Still, entering an "in tune with the great outdoors" era has not prevented me from being "extremely vain and a baby." As we've barreled forth into the gross, sticky nadir of summer, I've had to start weighing some other concerns, namely, my personal comfort and also the way my hair looks. This is how I discovered the humble dew point, the greatest and most useful of all weather data.
"It's not the heat, it's the humidity," you will sometimes hear various local Captains Obvious say. This is true. One's experience of the weather will be shaped by how much moisture is in the air. But for too long, I depended on an unhelpful metric to tell me this: the "humidity" reading provided in weather forecasts. The great secret of meteorology (or maybe it's obvious, because humidity is expressed as a percentage) is that this "humidity" is actually short for relative humidity. Do you see the first word there? RELATIVE. That is, relative to the maximum amount of moisture the air can hold, an amount that varies with temperature; the hotter the air, the higher its capacity. Imagine two containers full of water, one the size of a drinking glass and one the size of a swimming pool. We might say they're both 100 percent full, but that doesn't tell us which has more water in it.
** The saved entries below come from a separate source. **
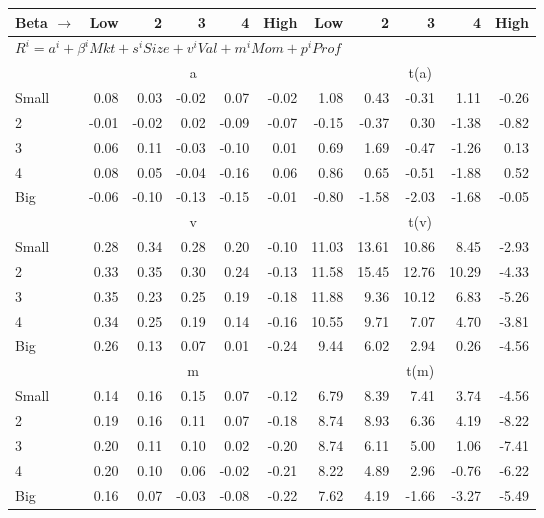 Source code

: 
\begin{tabular}{lrrrrrrrrrr}
  \toprule
    
    Beta $\rightarrow$ & Low & 2 & 3 & 4 & High & Low & 2 & 3 & 4 & High  \\ 
  \midrule
  \multicolumn{11}{l}{$R^i=a^i+\beta^iMkt+s^iSize+v^iVal+m^iMom+p^iProf$}  \\
  
     & \multicolumn{5}{c}{a} & \multicolumn{5}{c}{t(a)}   \\
     \cmidrule(r){2-6} \cmidrule(r){7-11} 
    Small  & 0.08  & 0.03  & -0.02  & 0.07  & -0.02  & 1.08  & 0.43  & -0.31  & 1.11  & -0.26   \\
    2  & -0.01  & -0.02  & 0.02  & -0.09  & -0.07  & -0.15  & -0.37  & 0.30  & -1.38  & -0.82   \\
    3  & 0.06  & 0.11  & -0.03  & -0.10  & 0.01  & 0.69  & 1.69  & -0.47  & -1.26  & 0.13   \\
    4  & 0.08  & 0.05  & -0.04  & -0.16  & 0.06  & 0.86  & 0.65  & -0.51  & -1.88  & 0.52   \\
    Big  & -0.06  & -0.10  & -0.13  & -0.15  & -0.01  & -0.80  & -1.58  & -2.03  & -1.68  & -0.05   \\

     & \multicolumn{5}{c}{v} & \multicolumn{5}{c}{t(v)}   \\
     \cmidrule(r){2-6} \cmidrule(r){7-11} 
    Small  & 0.28  & 0.34  & 0.28  & 0.20  & -0.10  & 11.03  & 13.61  & 10.86  & 8.45  & -2.93   \\
    2  & 0.33  & 0.35  & 0.30  & 0.24  & -0.13  & 11.58  & 15.45  & 12.76  & 10.29  & -4.33   \\
    3  & 0.35  & 0.23  & 0.25  & 0.19  & -0.18  & 11.88  & 9.36  & 10.12  & 6.83  & -5.26   \\
    4  & 0.34  & 0.25  & 0.19  & 0.14  & -0.16  & 10.55  & 9.71  & 7.07  & 4.70  & -3.81   \\
    Big  & 0.26  & 0.13  & 0.07  & 0.01  & -0.24  & 9.44  & 6.02  & 2.94  & 0.26  & -4.56   \\
    
  
     & \multicolumn{5}{c}{m} & \multicolumn{5}{c}{t(m)}   \\
     \cmidrule(r){2-6} \cmidrule(r){7-11} 
    Small  & 0.14  & 0.16  & 0.15  & 0.07  & -0.12  & 6.79  & 8.39  & 7.41  & 3.74  & -4.56   \\
    2  & 0.19  & 0.16  & 0.11  & 0.07  & -0.18  & 8.74  & 8.93  & 6.36  & 4.19  & -8.22   \\
    3  & 0.20  & 0.11  & 0.10  & 0.02  & -0.20  & 8.74  & 6.11  & 5.00  & 1.06  & -7.41   \\
    4  & 0.20  & 0.10  & 0.06  & -0.02  & -0.21  & 8.22  & 4.89  & 2.96  & -0.76  & -6.22   \\
    Big  & 0.16  & 0.07  & -0.03  & -0.08  & -0.22  & 7.62  & 4.19  & -1.66  & -3.27  & -5.49   \\
    

\end{tabular}
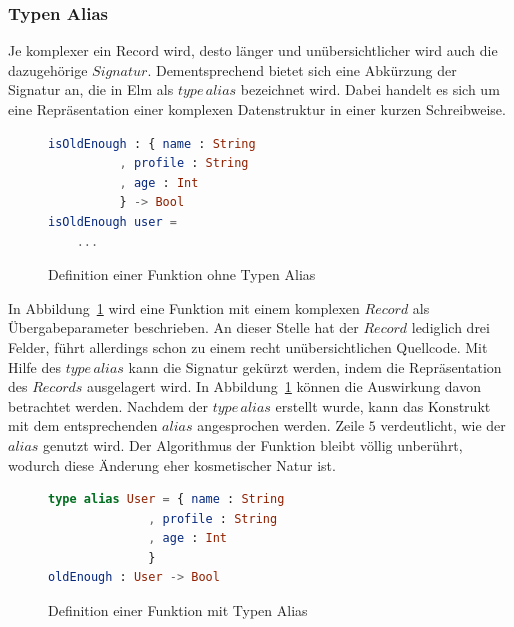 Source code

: \subsubsection{Typen Alias}
\label{sec:typ-alias}
Je komplexer ein Record wird, desto länger und unübersichtlicher wird auch die dazugehörige $Signatur$. Dementsprechend bietet sich eine Abkürzung der Signatur an, die in Elm als $type\,alias$ bezeichnet wird. Dabei handelt es sich um eine Repräsentation einer komplexen Datenstruktur in einer kurzen Schreibweise.
\begin{figure}[h]
\begin{lstlisting}[language=Elm]
isOldEnough : { name : String
	      , profile : String
	      , age : Int
	      } -> Bool
isOldEnough user =
	...
\end{lstlisting}
\caption{Definition einer Funktion ohne Typen Alias}\label{fig:no-type-alias}
\end{figure}
In Abbildung~\ref{fig:no-type-alias} wird eine Funktion mit einem komplexen $Record$ als Übergabeparameter beschrieben. An dieser Stelle hat der $Record$ lediglich drei Felder, führt allerdings schon zu einem recht unübersichtlichen Quellcode. Mit Hilfe des $type\,alias$ kann die Signatur gekürzt werden, indem die Repräsentation des $Records$ ausgelagert wird. In Abbildung~\ref{fig:no-type-alias} können die Auswirkung davon betrachtet werden. Nachdem der $type\,alias$ erstellt wurde, kann das Konstrukt mit dem entsprechenden $alias$ angesprochen werden. Zeile $5$ verdeutlicht, wie der $alias$ genutzt wird. Der Algorithmus der Funktion bleibt völlig unberührt, wodurch diese Änderung eher kosmetischer Natur ist.
\begin{figure}[h]
\begin{lstlisting}[language=Elm]
type alias User = { name : String
	          , profile : String
	          , age : Int
	          }
oldEnough : User -> Bool
\end{lstlisting}
\caption{Definition einer Funktion mit Typen Alias}\label{fig:type-alias}
\end{figure}


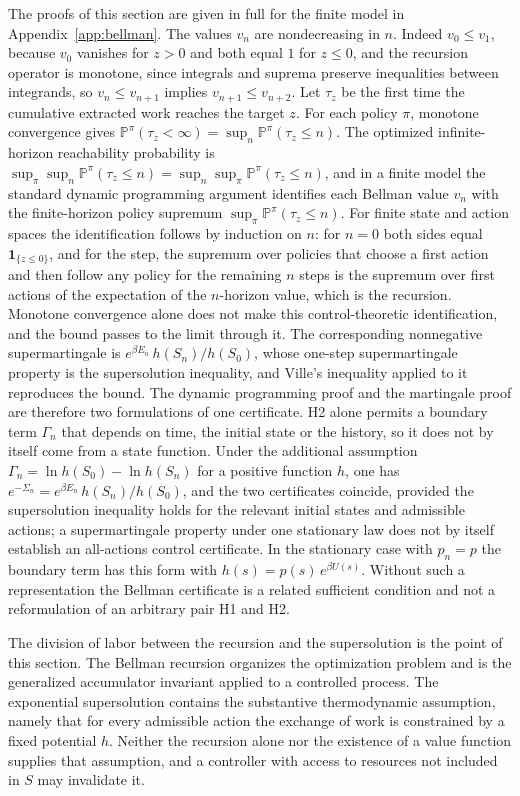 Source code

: \documentclass[11pt]{article}
\theoremstyle{definition}
\theoremstyle{remark}
\renewcommand{\Pr}{\mathbb{P}}
\begin{document}
The proofs of this section are given in full for the finite model in Appendix~\ref{app:bellman}. The values $v_n$ are nondecreasing in $n$. Indeed $v_0 \le v_1$, because $v_0$ vanishes for $z > 0$ and both equal $1$ for $z \le 0$, and the recursion operator is monotone, since integrals and suprema preserve inequalities between integrands, so $v_n \le v_{n+1}$ implies $v_{n+1} \le v_{n+2}$. Let $\tau_z$ be the first time the cumulative extracted work reaches the target $z$. For each policy $\pi$, monotone convergence gives $\Pr^{\pi}(\tau_z < \infty) = \sup_n \Pr^{\pi}(\tau_z \le n)$. The optimized infinite-horizon reachability probability is $\sup_\pi \sup_n \Pr^{\pi}(\tau_z \le n) = \sup_n \sup_\pi \Pr^{\pi}(\tau_z \le n)$, and in a finite model the standard dynamic programming argument identifies each Bellman value $v_n$ with the finite-horizon policy supremum $\sup_\pi \Pr^{\pi}(\tau_z \le n)$. For finite state and action spaces the identification follows by induction on $n$: for $n = 0$ both sides equal $\mathbf 1_{\{z \le 0\}}$, and for the step, the supremum over policies that choose a first action and then follow any policy for the remaining $n$ steps is the supremum over first actions of the expectation of the $n$-horizon value, which is the recursion. Monotone convergence alone does not make this control-theoretic identification, and the bound passes to the limit through it. The corresponding nonnegative supermartingale is $e^{\beta E_n}\, h(S_n)/h(S_0)$, whose one-step supermartingale property is the supersolution inequality, and Ville's inequality applied to it reproduces the bound. The dynamic programming proof and the martingale proof are therefore two formulations of one certificate. H2 alone permits a boundary term $\Gamma_n$ that depends on time, the initial state or the history, so it does not by itself come from a state function. Under the additional assumption $\Gamma_n = \ln h(S_0) - \ln h(S_n)$ for a positive function $h$, one has $e^{-\Sigma_n} = e^{\beta E_n}\, h(S_n)/h(S_0)$, and the two certificates coincide, provided the supersolution inequality holds for the relevant initial states and admissible actions; a supermartingale property under one stationary law does not by itself establish an all-actions control certificate. In the stationary case with $p_n = p$ the boundary term has this form with $h(s) = p(s)\,e^{\beta U(s)}$. Without such a representation the Bellman certificate is a related sufficient condition and not a reformulation of an arbitrary pair H1 and H2.

The division of labor between the recursion and the supersolution is the point of this section. The Bellman recursion organizes the optimization problem and is the generalized accumulator invariant applied to a controlled process. The exponential supersolution contains the substantive thermodynamic assumption, namely that for every admissible action the exchange of work is constrained by a fixed potential $h$. Neither the recursion alone nor the existence of a value function supplies that assumption, and a controller with access to resources not included in $S$ may invalidate it.
\end{document}

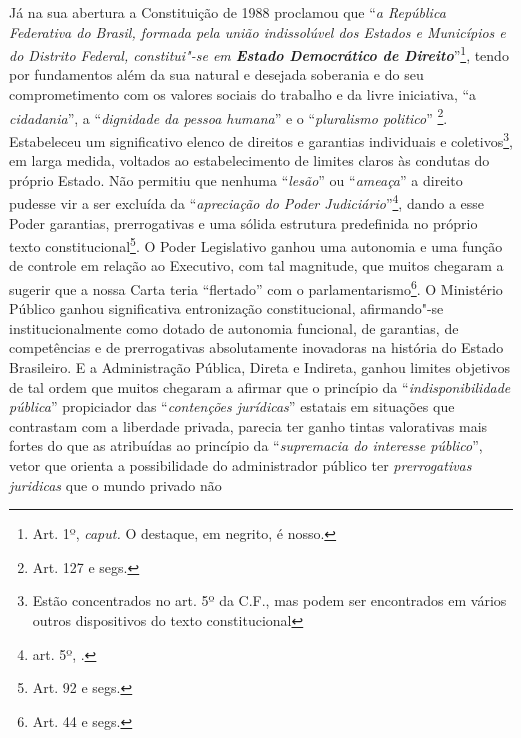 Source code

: Já na sua abertura a Constituição de 1988 proclamou que ``\emph{a
República Federativa do Brasil, formada pela união indissolúvel dos
Estados e Municípios e do Distrito Federal, constitui"-se em
\textbf{Estado Democrático de Direito}}''\footnote{Art. 1º,
  \emph{caput.} O destaque, em negrito, é nosso.}, tendo por fundamentos
além da sua natural e desejada soberania e do seu comprometimento com os
valores sociais do trabalho e da livre iniciativa, ``a
\emph{cidadania}'', a ``\emph{dignidade da pessoa humana}'' e o
``\emph{pluralismo politico}'' \footnote{Art. 127 e segs.}. Estabeleceu
um significativo elenco de direitos e garantias individuais e
coletivos\footnote{Estão concentrados no art. 5º da C.F., mas podem ser
  encontrados em vários outros dispositivos do texto constitucional}, em
larga medida, voltados ao estabelecimento de limites claros às condutas
do próprio Estado. Não permitiu que nenhuma ``\emph{lesão}'' ou
``\emph{ameaça}'' a direito pudesse vir a ser excluída da
``\emph{apreciação do Poder Judiciário}''\footnote{art. 5º, .},
dando a esse Poder garantias, prerrogativas e uma sólida estrutura
predefinida no próprio texto constitucional\footnote{Art. 92 e segs.}. O
Poder Legislativo ganhou uma autonomia e uma função de controle em
relação ao Executivo, com tal magnitude, que muitos chegaram a sugerir
que a nossa Carta teria ``flertado'' com o parlamentarismo\footnote{Art.
  44 e segs.}. O Ministério Público ganhou significativa entronização
constitucional, afirmando"-se institucionalmente como dotado de autonomia
funcional, de garantias, de competências e de prerrogativas
absolutamente inovadoras na história do Estado Brasileiro. E a
Administração Pública, Direta e Indireta, ganhou limites objetivos de
tal ordem que muitos chegaram a afirmar que o princípio da
``\emph{indisponibilidade pública}'' propiciador das ``\emph{contenções
jurídicas}'' estatais em situações que contrastam com a liberdade
privada, parecia ter ganho tintas valorativas mais fortes do que as
atribuídas ao princípio da ``\emph{supremacia do interesse público}'',
vetor que orienta a possibilidade do administrador público ter
\emph{prerrogativas juridicas} que o mundo privado não

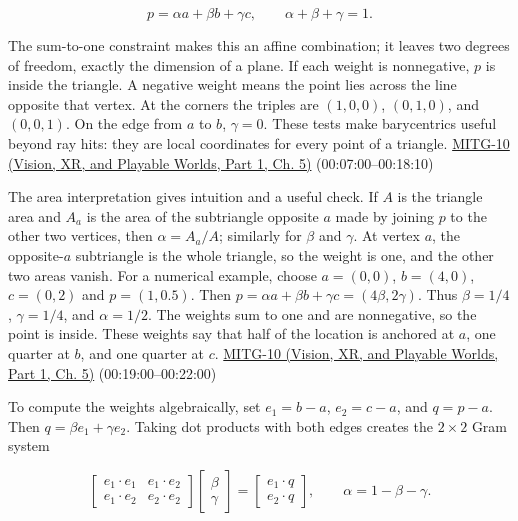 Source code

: \[
p=\alpha a+\beta b+\gamma c,\qquad \alpha+\beta+\gamma=1.
\]

The sum-to-one constraint makes this an affine combination; it leaves two degrees of freedom, exactly the dimension of a plane. If each weight is nonnegative, \(p\) is inside the triangle. A negative weight means the point lies across the line opposite that vertex. At the corners the triples are \((1,0,0)\), \((0,1,0)\), and \((0,0,1)\). On the edge from \(a\) to \(b\), \(\gamma=0\). These tests make barycentrics useful beyond ray hits: they are local coordinates for every point of a triangle. \href{../07-Vision-XR-and-Playable-Worlds-P01/main.pdf\#nameddest=04-visual-computing-ii-ch036-mitg-10---ray-casting-ii}{MITG-10 (Vision, XR, and Playable Worlds, Part 1, Ch. 5)} (00:07:00--00:18:10)

The area interpretation gives intuition and a useful check. If \(A\) is the triangle area and \(A_a\) is the area of the subtriangle opposite \(a\) made by joining \(p\) to the other two vertices, then \(\alpha=A_a/A\); similarly for \(\beta\) and \(\gamma\). At vertex \(a\), the opposite-\(a\) subtriangle is the whole triangle, so the weight is one, and the other two areas vanish. For a numerical example, choose \(a=(0,0)\), \(b=(4,0)\), \(c=(0,2)\) and \(p=(1,0.5)\). Then \(p=\alpha a+\beta b+\gamma c=(4\beta,2\gamma)\). Thus \(\beta=1/4\), \(\gamma=1/4\), and \(\alpha=1/2\). The weights sum to one and are nonnegative, so the point is inside. These weights say that half of the location is anchored at \(a\), one quarter at \(b\), and one quarter at \(c\). \href{../07-Vision-XR-and-Playable-Worlds-P01/main.pdf\#nameddest=04-visual-computing-ii-ch036-mitg-10---ray-casting-ii}{MITG-10 (Vision, XR, and Playable Worlds, Part 1, Ch. 5)} (00:19:00--00:22:00)

To compute the weights algebraically, set \(e_1=b-a\), \(e_2=c-a\), and \(q=p-a\). Then \(q=\beta e_1+\gamma e_2\). Taking dot products with both edges creates the \(2\times2\) Gram system

\[
\begin{bmatrix}e_1\cdot e_1&e_1\cdot e_2\\e_1\cdot e_2&e_2\cdot e_2\end{bmatrix}
\begin{bmatrix}\beta\\\gamma\end{bmatrix}=
\begin{bmatrix}e_1\cdot q\\e_2\cdot q\end{bmatrix},\qquad \alpha=1-\beta-\gamma.
\]

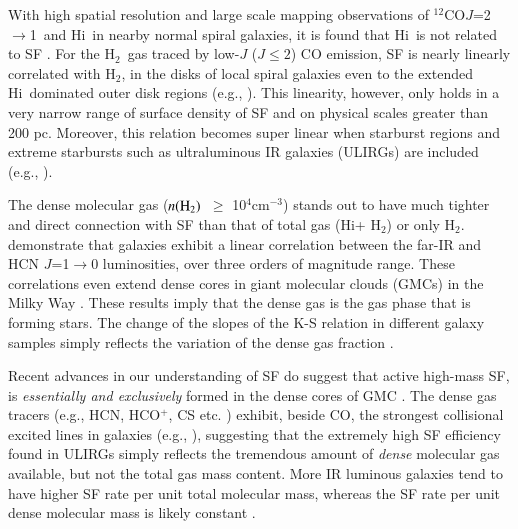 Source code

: \documentclass[legal,11pt]{article}
\def\cmt   {cm$^{-3}$\,}
\def\,{\thinspace}
\def\HI{H{\sc i}}
\def\Htwo{H$_2$}
\def\nHtwo{$n({\rm H}_2)$}
\def\Htwo       {H$_2$}
\def\COto      {$^{12}$CO$J$=2$\rightarrow$1}
\begin{document}
With high spatial resolution and large scale mapping observations of \COto\ and
\HI\ in nearby normal spiral galaxies, it is found that \HI\ is not related to
SF \citep[e.g.,][]{Bigiel2008}. For the \Htwo\ gas traced by low-$J$ ($J\le2$)
CO emission, SF is nearly linearly correlated with \Htwo, in the disks of local
spiral galaxies even to the extended \HI\ dominated outer disk
regions (e.g., \citealt{Bigiel2008,Schruba2011,Leroy2013}). This linearity,
however, only holds in a very narrow range of surface density of SF and on
physical scales greater than 200 pc.  Moreover, this relation becomes super
linear when starburst regions and extreme starbursts such as ultraluminous
IR galaxies (ULIRGs) are included (e.g.,
\citealt{Genzel2010,Daddi2010a}).  


The dense molecular gas (\nHtwo\ $\ge$ 10$^4$\cmt) stands out to have much
tighter and direct connection with SF than that of total gas (\HI + \Htwo) or
only \Htwo. \citet[][Fig. 2]{gs04a,gs04b} demonstrate that galaxies exhibit a
linear correlation between the far-IR and HCN $J$=1$\rightarrow$0 luminosities,
over three orders of magnitude range. These correlations even extend dense
cores in giant molecular clouds (GMCs) in the Milky Way \citep{weg05,zgh2014}.
These results imply that the dense gas is the gas phase that is forming
stars. The change of the slopes of the K-S relation in different galaxy samples
simply reflects the variation of the dense gas fraction \citep[e.g.,][]{Lada2010b}. 

Recent advances in our understanding of SF do suggest that active high-mass SF,
is {\it essentially and exclusively} formed in the dense cores of GMC
\citep[e.g.,][]{Evans08}. The dense gas tracers (e.g., HCN, HCO$^+$, CS etc. )
exhibit, beside CO, the strongest collisional excited lines in galaxies (e.g.,
\citealt{rwc06,gc08,Baan08,Greve14}), suggesting that the extremely high SF
efficiency found in ULIRGs simply reflects the tremendous amount of {\it dense}
molecular gas available, but not the total gas mass
content\citep[e.g.,][]{Lada2010b}.  More IR luminous galaxies tend to have
higher SF rate per unit total molecular mass, whereas the SF rate per unit
dense molecular mass is likely constant \citep[][]{gs04a,gs04b}.
\end{document}
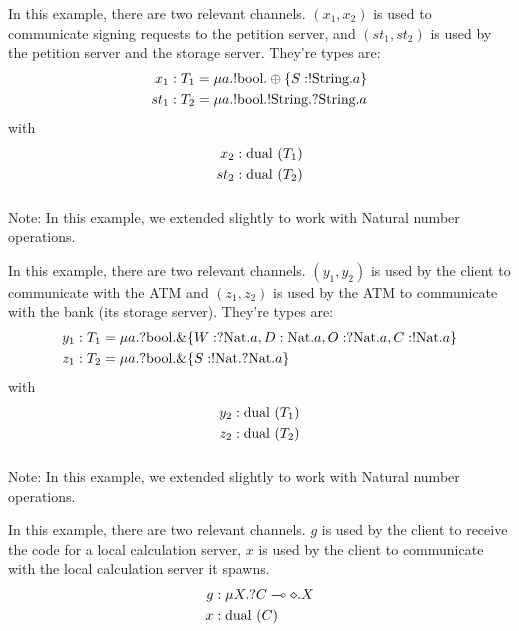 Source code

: In this example, there are two relevant channels. $(x_1, x_2)$ is used to communicate signing requests to the petition server, and $(st_1, st_2)$ is used by the petition server and the storage server.
They're types are:
\begin{align*}
x_1 &: T_1 = \mu a . ! \text{bool} . \oplus \{S : ! \text{String} . a \}\\
st_1 &: T_2 = \mu a . ! \text{bool} . ! \text{String} . ? \text{String} . a
\end{align*}
with
\begin{align*}
x_2 &: \text{dual }(T_1)\\
st_2 &: \text{dual }(T_2)
\end{align*}

\subsubsection{}
Note: In this example, we extended  slightly to work with Natural number operations.

In this example, there are two relevant channels. $(y_1, y_2)$ is used by the client to communicate with the ATM and $(z_1, z_2)$ is used by the ATM to communicate with the bank (its storage server).
They're types are:
\begin{align*}
y_1 &: T_1 = \mu a . ? \text{bool} . \&\{W : ? \text{Nat} . a  , D : \text{Nat} . a , O : ? \text{Nat} . a, C : ! \text{Nat} . a\}\\
z_1 &: T_2 = \mu a . ? \text{bool} . \&\{S : ! \text{Nat} . ? \text{Nat} . a\}
\end{align*}
with
\begin{align*}
y_2 &: \text{dual }(T_1)\\
z_2 &: \text{dual }(T_2)
\end{align*}

\subsubsection{}
Note: In this example, we extended  slightly to work with Natural number operations.

In this example, there are two relevant channels. $g$ is used by the client to receive the code for a local calculation server, $x$ is used by the client to communicate with the local calculation server it spawns.
\begin{align*}
g &: \mu X . ? C \multimap \diamond . X\\
x &: \text{dual }(C)\\
\end{align*}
So a reading of, say, 60 percent humidity will mean different things for the pleasantness of my walk depending on the size of the figurative container, the water-holding capacity of the air.
What would be most helpful in telling me how comfortable I'll be outside is an ABSOLUTE measure of the moisture in the air, one that can, as relative humidity can't, be read and understood meaningfully on its own. This is the dew point! The actual definition of dew point is the temperature the air needs to cool to for water vapor to begin condensing, but you don't really need to worry about that to use it. The higher the dew point, the more moisture is in the air and the grosser one feels.
So you, too, may learn the ways of dew, I've put together this Handy Dew Point Guide:
Below 60: Good!
60–65: Not great, kind of sticky, but hey, that’s life!
66–70: Pretty bad.
71–75: Extremely gross.
76+: God! God!!! I can’t bear to live!!
To find the dew point, you may have to do one extra second of hunting in your weather forecast, scrolling down past the temperature and relative humidity, which despite being a total piece of junk!!!!!, still gets top billing in many weather forecasts. The Apple weather app does not even show me the dew point, so I have abandoned the app! But you can find the dew point pretty easily on Dark Sky, the National Weather Service site, Accuweather and pretty much every other place. Some forecasts will use dew point as an input in their "Feels Like" calculations, but I feel it is best to just be able to know how to read and understand your dew point. Because—a little aside on the tyranny of "Feels Like"—I am not sure it is helpful to know that a given 93-degree day feels like a 96-degree day. Both of those seem hot, and what does a 96-degree day shorn of the elements actually feel like? The whole system is, to me, a ridiculous house of cards that doesn’t withstand the barest of scrutiny. The dew point, meanwhile, offers sweet, sweet absolutes.
Let's take our 60 percent humidity example again and calculate some dew points. On a 70-degree day, this means a good dew point of 55 degrees; on an 80-degree day, it means a not great dew point of 65 degrees; on a 90-degree day, it means an extremely gross dew point of 74 degrees. Wow! See the difference? See how your life could be made easier by simply learning the ways of the dew? If you'd rather not commit the handy guide's specific comfort gradations to memory, the gist is: below 60, that's victory; above 65, you will not thrive. Now go! Spread the gospel of the dew point!